Functional significance of some particular amino acid residues in Bombyx mori pyridoxal kinase

Pyridoxal kinase (PLK; EC 2.7.1.35) is a key enzyme for vitamin B6 metabolism in animals. It catalyzes the ATP-dependent phosphorylation of pyridoxal, generating pyridoxal 5′-phosphate, an important cofactor for many enzymatic reactions. Bombyx mori PLK (BmPLK) is 10 or more residues shorter than mammalian PLKs, and some amino acid residues conserved in the PLKs from mammals are not maintained in the protein. Multiple sequence alignment suggested that amino acid residues Thr47, Ile54, Arg88, Asn121 and Glu230 might play important roles in BmPLK. In this study, we used a site-directed specific mutagenesis approach to determine the functional significance of these particular amino acid residues in BmPLK. Our results demonstrated that the mutation of Asn121 to Glu did not affect the catalytic function of BmPLK. The corresponding site-directed mutants of Thr47 to Asn, Ile54 to Phe, and Arg88 to Ile displayed a decreased catalytic efficiency and an elevated Km value for substrate relative to the wild-type value, and no enzyme activity could be detected in mutant of Trp230 to Glu.
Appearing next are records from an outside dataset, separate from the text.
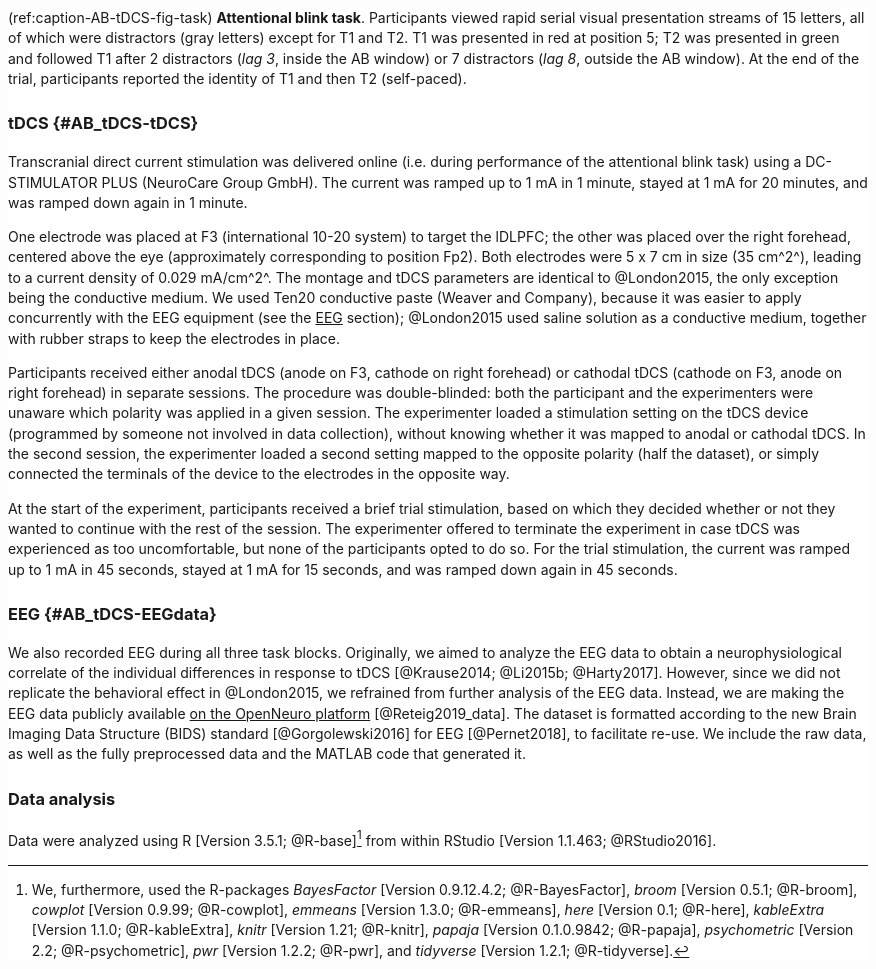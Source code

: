 (ref:caption-AB-tDCS-fig-task) __Attentional blink task__. Participants viewed rapid serial visual presentation streams of 15 letters, all of which were distractors (gray letters) except for T1 and T2. T1 was presented in red at position 5; T2 was presented in green and followed T1 after 2 distractors (_lag 3_, inside the AB window) or 7 distractors (_lag 8_, outside the AB window). At the end of the trial, participants reported the identity of T1 and then T2 (self-paced).

### tDCS {#AB_tDCS-tDCS}

Transcranial direct current stimulation was delivered online (i.e. during performance of the attentional blink task) using a DC-STIMULATOR PLUS (NeuroCare Group GmbH). The current was ramped up to 1 mA in 1 minute, stayed at 1 mA for 20 minutes, and was ramped down again in 1 minute.

One electrode was placed at F3 (international 10-20 system) to target the lDLPFC; the other was placed over the right forehead, centered above the eye (approximately corresponding to position Fp2). Both electrodes were 5 x 7 cm in size (35 cm^2^), leading to a current density of 0.029 mA/cm^2^. The montage and tDCS parameters are identical to @London2015, the only exception being the conductive medium. We used Ten20 conductive paste (Weaver and Company), because it was easier to apply concurrently with the EEG equipment (see the [EEG](#AB_tDCS-EEGdata) section); @London2015 used saline solution as a conductive medium, together with rubber straps to keep the electrodes in place.

Participants received either anodal tDCS (anode on F3, cathode on right forehead) or cathodal tDCS (cathode on F3, anode on right forehead) in separate sessions. The procedure was double-blinded: both the participant and the experimenters were unaware which polarity was applied in a given session. The experimenter loaded a stimulation setting on the tDCS device (programmed by someone not involved in data collection), without knowing whether it was mapped to anodal or cathodal tDCS. In the second session, the experimenter loaded a second setting mapped to the opposite polarity (half the dataset), or simply connected the terminals of the device to the electrodes in the opposite way.

At the start of the experiment, participants received a brief trial stimulation, based on which they decided whether or not they wanted to continue with the rest of the session. The experimenter offered to terminate the experiment in case tDCS was experienced as too uncomfortable, but none of the participants opted to do so. For the trial stimulation, the current was ramped up to 1 mA in 45 seconds, stayed at 1 mA for 15 seconds, and was ramped down again in 45 seconds.

### EEG {#AB_tDCS-EEGdata}

We also recorded EEG during all three task blocks. Originally, we aimed to analyze the EEG data to obtain a neurophysiological correlate of the individual differences in response to tDCS [@Krause2014; @Li2015b; @Harty2017]. However, since we did not replicate the behavioral effect in @London2015, we refrained from further analysis of the EEG data. Instead, we are making the EEG data publicly available [on the OpenNeuro platform](https://doi.org/10.18112/openneuro.ds001810.v1.1.0) [@Reteig2019_data]. The dataset is formatted according to the new Brain Imaging Data Structure (BIDS) standard [@Gorgolewski2016] for EEG [@Pernet2018], to facilitate re-use. We include the raw data, as well as the fully preprocessed data and the MATLAB code that generated it.

### Data analysis



Data were analyzed using R [Version 3.5.1; @R-base][^papaja_pkg_citations_AB_tDCS] from within RStudio [Version 1.1.463; @RStudio2016].



[^papaja_pkg_citations_AB_tDCS]: We, furthermore, used the R-packages *BayesFactor* [Version 0.9.12.4.2; @R-BayesFactor], *broom* [Version 0.5.1; @R-broom], *cowplot* [Version 0.9.99; @R-cowplot], *emmeans* [Version 1.3.0; @R-emmeans], *here* [Version 0.1; @R-here], *kableExtra* [Version 1.1.0; @R-kableExtra], *knitr* [Version 1.21; @R-knitr], *papaja* [Version 0.1.0.9842; @R-papaja], *psychometric* [Version 2.2; @R-psychometric], *pwr* [Version 1.2.2; @R-pwr], and *tidyverse* [Version 1.2.1; @R-tidyverse].



[^frontiers]: Research Topic in Frontiers, "Non-Invasive Brain Stimulation Effects on Cognition and Brain Activity: Positive Lessons from Negative Findings": <https://www.frontiersin.org/research-topics/5535>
Circular dichroism analysis revealed that the mutation of Trp230 to Glu resulted in mis-folding of the protein. Our results provided direct evidence that residue Trp230 is crucial to maintain the structural and functional integrity of BmPLK. This study will add to the existing understanding of the characteristic of structure and function of BmPLK.